» **What the exercise asks**:
From the entries that follow, copy each line containing the word "logs".

» **Listed records**:
******************************
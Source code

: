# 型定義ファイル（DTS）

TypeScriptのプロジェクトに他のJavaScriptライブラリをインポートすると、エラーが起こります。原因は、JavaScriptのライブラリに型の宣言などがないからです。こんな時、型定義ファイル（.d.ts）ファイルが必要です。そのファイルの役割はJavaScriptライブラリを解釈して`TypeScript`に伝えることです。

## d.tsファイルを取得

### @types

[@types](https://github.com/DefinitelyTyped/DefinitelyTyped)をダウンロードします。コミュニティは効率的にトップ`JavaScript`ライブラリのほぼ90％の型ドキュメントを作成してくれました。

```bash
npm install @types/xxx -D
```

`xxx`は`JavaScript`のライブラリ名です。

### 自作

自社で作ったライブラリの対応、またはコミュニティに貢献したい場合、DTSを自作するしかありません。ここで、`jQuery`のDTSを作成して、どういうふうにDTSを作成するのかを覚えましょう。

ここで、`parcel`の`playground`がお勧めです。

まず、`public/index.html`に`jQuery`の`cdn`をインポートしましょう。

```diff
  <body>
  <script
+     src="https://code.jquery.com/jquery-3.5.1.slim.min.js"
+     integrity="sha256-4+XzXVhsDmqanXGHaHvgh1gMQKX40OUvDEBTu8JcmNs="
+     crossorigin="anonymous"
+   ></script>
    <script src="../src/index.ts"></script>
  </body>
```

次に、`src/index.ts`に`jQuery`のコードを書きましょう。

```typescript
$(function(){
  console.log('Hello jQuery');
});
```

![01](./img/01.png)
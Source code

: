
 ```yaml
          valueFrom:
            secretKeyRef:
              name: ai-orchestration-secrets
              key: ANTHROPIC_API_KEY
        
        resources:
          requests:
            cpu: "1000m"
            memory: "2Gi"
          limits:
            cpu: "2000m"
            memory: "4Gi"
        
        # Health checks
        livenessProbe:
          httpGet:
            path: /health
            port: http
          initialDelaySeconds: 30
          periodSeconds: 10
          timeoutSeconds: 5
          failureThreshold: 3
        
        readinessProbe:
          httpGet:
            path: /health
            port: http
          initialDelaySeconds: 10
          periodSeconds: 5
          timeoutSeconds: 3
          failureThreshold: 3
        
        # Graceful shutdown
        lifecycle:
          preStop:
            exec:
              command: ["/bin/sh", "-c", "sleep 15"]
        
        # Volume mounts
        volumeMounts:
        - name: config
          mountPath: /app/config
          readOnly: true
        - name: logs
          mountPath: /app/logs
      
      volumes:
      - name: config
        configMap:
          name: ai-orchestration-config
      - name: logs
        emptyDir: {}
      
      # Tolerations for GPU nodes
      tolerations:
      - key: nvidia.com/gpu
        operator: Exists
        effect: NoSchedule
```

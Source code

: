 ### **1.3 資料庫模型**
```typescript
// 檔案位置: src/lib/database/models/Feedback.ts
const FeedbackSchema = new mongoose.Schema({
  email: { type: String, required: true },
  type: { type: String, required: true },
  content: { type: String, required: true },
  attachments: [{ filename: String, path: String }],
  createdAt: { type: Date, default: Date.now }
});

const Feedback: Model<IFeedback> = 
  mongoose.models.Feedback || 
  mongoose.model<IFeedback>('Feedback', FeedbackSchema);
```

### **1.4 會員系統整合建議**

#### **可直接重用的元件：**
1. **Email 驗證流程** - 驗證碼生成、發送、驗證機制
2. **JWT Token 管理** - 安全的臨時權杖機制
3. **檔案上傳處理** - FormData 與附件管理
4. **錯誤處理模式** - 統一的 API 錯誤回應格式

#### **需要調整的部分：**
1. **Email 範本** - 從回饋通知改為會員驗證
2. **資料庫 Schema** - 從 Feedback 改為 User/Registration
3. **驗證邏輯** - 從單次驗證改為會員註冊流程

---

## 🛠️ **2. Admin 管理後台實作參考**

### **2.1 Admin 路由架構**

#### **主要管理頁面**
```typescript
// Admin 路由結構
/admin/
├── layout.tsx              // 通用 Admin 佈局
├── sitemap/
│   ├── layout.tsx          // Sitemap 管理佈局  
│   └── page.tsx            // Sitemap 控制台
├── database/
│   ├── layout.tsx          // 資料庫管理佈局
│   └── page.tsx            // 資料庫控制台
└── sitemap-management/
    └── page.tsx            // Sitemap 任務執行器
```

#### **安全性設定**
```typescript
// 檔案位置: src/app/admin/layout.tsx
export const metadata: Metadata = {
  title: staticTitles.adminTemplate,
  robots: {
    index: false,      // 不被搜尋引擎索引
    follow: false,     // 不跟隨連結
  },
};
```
******************************
» **Written answer**:
        - name: logs
          mountPath: /app/logs
      - name: logs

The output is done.